Francesco, quali sono le vostre origini?
«Siamo figli di contadini, Vincenzo è lo chef, autodidatta, io mi occupo della sala».
Capiamo subito che l’insegnante di questi due fratelli è l’esperienza della terra, ma attenzione, Mezza Pagnotta riserva grande creatività: partendo da ciò che il raccolto offre di giorno in giorno, non esaurisce i suoi sapori nelle ricette classiche pugliesi, piuttosto va oltre con molta inventiva.
Da dove provengono le materie prime portate in tavola?
«Qui tutto è autoprodotto da terreni di nostra proprietà, ma non solo da ciò che è coltivato; prestiamo tantissima attenzione anche alle erbe spontanee che raccogliamo e portiamo nel menu del giorno. Siamo conoscitori attenti di quello che la natura dona. Ad esempio, appena usciti dall’estate raccogliamo le erbe spontanee, spuntate dopo le prime piogge, come il cardo spinoso. Raccogliamo dagli alberi i fichi autunnali, i percochi, raccogliamo i fichi d’india. Nei piatti portiamo spesso la frutta come ingrediente».
Come ci racconteresti la nascita di Mezza Pagnotta?
«Mezza Pagnotta è un’osteria che nasce dal dialogo fra la terra e l’uomo; non è stato facile iniziare, la scelta è stata molto coraggiosa nel 2013; abbiamo portato un modo diverso di fare cucina, partendo dal territorio e da quello che davvero è tipico di questi luoghi, e con un grande rispetto verso un terreno che non vogliamo sfruttare. Noi prendiamo quello che giornalmente riusciamo a raccogliere, e se qualcosa non c’è, non la portiamo forzatamente in cucina. In base a quello che abbiamo offriamo i piatti del giorno. All’epoca non è stato semplice far capire che la nostra cucina vegetale è una cucina salutare, legata al luogo e al tempo, dunque autentica e salutare».

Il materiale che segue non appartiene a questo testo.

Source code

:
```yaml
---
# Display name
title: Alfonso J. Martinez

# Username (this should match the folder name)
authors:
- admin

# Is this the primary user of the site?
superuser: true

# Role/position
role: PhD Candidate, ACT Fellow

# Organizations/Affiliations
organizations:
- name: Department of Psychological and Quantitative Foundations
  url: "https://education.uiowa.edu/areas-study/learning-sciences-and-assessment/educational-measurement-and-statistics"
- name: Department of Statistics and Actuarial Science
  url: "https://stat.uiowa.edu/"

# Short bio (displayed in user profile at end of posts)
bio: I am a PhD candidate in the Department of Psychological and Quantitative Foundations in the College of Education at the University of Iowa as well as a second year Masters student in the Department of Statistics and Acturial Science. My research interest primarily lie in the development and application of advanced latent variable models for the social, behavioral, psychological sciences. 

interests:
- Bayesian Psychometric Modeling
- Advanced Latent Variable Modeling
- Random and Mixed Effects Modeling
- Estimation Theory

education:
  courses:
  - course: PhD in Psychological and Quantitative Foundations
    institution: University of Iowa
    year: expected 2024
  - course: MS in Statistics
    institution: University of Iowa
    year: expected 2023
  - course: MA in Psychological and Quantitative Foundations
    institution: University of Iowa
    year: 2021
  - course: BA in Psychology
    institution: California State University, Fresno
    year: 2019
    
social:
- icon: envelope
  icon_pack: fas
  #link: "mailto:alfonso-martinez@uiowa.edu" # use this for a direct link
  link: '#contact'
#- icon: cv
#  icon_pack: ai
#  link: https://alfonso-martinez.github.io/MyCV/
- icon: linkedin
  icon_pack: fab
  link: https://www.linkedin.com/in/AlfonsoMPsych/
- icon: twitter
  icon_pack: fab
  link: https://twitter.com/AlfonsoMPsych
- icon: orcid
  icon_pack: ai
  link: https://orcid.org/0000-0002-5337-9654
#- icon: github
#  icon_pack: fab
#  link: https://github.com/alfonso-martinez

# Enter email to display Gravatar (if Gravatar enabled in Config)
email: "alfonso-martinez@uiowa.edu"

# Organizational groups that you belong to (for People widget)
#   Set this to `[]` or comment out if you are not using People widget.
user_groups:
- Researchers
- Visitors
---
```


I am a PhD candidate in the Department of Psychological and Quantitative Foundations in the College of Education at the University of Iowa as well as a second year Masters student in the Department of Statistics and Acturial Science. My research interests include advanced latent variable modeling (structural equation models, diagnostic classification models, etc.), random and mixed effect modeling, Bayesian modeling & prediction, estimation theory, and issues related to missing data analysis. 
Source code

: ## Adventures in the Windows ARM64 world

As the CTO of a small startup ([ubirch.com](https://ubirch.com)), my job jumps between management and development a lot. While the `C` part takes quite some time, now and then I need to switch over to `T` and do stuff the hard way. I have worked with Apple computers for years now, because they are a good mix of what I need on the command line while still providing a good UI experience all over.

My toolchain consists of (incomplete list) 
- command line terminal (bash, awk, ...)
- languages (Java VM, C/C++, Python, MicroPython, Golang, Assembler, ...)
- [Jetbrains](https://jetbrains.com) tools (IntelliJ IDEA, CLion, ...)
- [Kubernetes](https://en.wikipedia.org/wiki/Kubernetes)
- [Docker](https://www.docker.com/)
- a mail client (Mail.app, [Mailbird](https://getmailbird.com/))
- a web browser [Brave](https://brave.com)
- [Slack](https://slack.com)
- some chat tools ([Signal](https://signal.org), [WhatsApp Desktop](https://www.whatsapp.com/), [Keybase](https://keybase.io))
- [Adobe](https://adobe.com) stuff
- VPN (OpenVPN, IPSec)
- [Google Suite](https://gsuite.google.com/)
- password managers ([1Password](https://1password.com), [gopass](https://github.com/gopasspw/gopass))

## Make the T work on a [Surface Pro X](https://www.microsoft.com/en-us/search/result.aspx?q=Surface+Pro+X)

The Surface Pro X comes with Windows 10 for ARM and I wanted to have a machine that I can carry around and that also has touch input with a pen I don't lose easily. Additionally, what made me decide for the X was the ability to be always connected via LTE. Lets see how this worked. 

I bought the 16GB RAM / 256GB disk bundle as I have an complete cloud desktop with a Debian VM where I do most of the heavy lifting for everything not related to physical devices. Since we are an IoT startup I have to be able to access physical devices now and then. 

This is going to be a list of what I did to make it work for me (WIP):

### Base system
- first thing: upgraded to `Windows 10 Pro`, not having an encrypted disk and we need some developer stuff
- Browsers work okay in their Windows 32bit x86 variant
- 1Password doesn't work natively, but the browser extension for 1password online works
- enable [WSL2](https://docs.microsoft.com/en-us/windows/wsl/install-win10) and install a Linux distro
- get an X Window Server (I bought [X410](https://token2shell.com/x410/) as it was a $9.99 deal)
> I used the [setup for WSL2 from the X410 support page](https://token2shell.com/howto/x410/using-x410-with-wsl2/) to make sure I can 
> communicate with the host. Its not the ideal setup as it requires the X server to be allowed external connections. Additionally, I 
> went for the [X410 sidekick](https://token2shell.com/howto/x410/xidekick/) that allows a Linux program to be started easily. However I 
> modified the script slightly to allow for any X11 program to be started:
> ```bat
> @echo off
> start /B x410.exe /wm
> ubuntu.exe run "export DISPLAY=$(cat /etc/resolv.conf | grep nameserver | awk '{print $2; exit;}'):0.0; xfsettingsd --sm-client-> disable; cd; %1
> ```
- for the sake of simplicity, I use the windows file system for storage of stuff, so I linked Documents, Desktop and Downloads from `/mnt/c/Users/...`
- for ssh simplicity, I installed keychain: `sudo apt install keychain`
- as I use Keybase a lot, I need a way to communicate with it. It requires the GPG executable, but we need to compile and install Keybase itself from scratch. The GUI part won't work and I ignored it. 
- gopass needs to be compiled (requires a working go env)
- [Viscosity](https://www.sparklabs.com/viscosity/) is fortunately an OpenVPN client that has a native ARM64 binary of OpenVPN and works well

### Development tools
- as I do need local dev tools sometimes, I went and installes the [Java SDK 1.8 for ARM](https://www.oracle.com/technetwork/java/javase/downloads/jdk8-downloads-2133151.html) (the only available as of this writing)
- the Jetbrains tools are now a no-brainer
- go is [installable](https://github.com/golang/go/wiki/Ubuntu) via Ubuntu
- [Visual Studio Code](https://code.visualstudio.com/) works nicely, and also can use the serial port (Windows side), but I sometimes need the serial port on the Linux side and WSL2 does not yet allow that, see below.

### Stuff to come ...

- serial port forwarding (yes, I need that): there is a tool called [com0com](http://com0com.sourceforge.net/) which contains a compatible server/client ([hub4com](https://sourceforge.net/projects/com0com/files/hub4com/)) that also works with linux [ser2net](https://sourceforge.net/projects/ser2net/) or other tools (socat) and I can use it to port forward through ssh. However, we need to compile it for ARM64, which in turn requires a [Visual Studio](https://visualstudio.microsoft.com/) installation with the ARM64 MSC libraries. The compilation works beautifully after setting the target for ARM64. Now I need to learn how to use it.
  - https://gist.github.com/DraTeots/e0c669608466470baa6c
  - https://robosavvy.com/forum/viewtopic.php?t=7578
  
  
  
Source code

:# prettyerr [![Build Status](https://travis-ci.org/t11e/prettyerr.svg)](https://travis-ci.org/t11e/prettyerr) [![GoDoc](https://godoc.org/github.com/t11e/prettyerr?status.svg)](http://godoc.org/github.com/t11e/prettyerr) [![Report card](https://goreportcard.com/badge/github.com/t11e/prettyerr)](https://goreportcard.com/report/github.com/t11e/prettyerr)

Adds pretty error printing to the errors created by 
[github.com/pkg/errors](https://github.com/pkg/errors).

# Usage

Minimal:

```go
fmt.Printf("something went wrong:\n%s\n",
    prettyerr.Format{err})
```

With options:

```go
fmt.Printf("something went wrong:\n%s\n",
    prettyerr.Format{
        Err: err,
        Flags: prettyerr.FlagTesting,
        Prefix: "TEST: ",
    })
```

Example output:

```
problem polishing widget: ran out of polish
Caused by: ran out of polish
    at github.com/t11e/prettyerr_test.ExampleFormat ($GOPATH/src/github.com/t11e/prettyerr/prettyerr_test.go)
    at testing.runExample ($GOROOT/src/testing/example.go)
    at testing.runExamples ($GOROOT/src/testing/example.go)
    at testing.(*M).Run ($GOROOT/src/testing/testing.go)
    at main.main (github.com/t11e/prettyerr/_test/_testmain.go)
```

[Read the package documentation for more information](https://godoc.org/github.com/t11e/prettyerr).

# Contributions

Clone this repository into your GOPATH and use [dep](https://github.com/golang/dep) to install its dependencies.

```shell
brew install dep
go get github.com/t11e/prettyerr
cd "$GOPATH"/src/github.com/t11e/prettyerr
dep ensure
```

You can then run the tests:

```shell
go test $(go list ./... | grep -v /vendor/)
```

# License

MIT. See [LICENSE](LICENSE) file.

Oggi avete una clientela affezionata e clienti che vengono da altri paesi per scoprirvi. C’è stato un momento in cui avete avvertito un punto di svolta?
«Abbiamo iniziato senza aspirare al successo, la visibilità dell’osteria è stata naturale; tuttavia c’è stato un momento in cui la filosofia abbracciata è stata meglio compresa, credo per una svolta epocale in cui il cliente è diventato molto consapevole di quello che ordina, mangia, gusta».Il fatto che sia più diffuso l’approccio vegetariano secondo lei ha influito?
«Non è questo, anche perché noi ospitiamo tutti, la maggioranza è onnivora; molto più semplicemente chi va in un’osteria oggi, e in generale chi spende per mangiare fuori casa, non desidera più un piatto con prodotti congelati, comprende che il prodotto fresco del posto e di stagione è più genuino e saporito. Oggigiorno si abbraccia l’idea che il cibo è salute, territorio».
Mezza Pagnotta ha anticipato i tempi, proponendo sempre, senza compromessi, un mondo contadino diverso dal mondo agricolo intensivo. Nella sala ispirata alle case murgiane, il tempo è solo apparentemente un viaggio retrò, perché i piatti di Vincenzo sono sia una riscoperta di prodotti che non si consumano più, ma anche una ricerca culinaria che guarda al futuro con creatività.
Cosa si sentirebbe di dire ai suoi colleghi ristoratori?
«Mi sento di dire che ogni ristoratore deve trovare l’identità del posto in cui lavora e vive. Così si può essere autentici, studiare e rispettare il territorio, raccontarlo e spiegarlo; infine, suggerisco di lavorare sul giorno, non di accumulare in congelatore provviste su provviste».
Riassumendo, amici lettori, date ai clienti, quotidianamente, quello che di meglio il territorio ha dato a voi in quell’istante, e portatelo in tavola come un dono prezioso.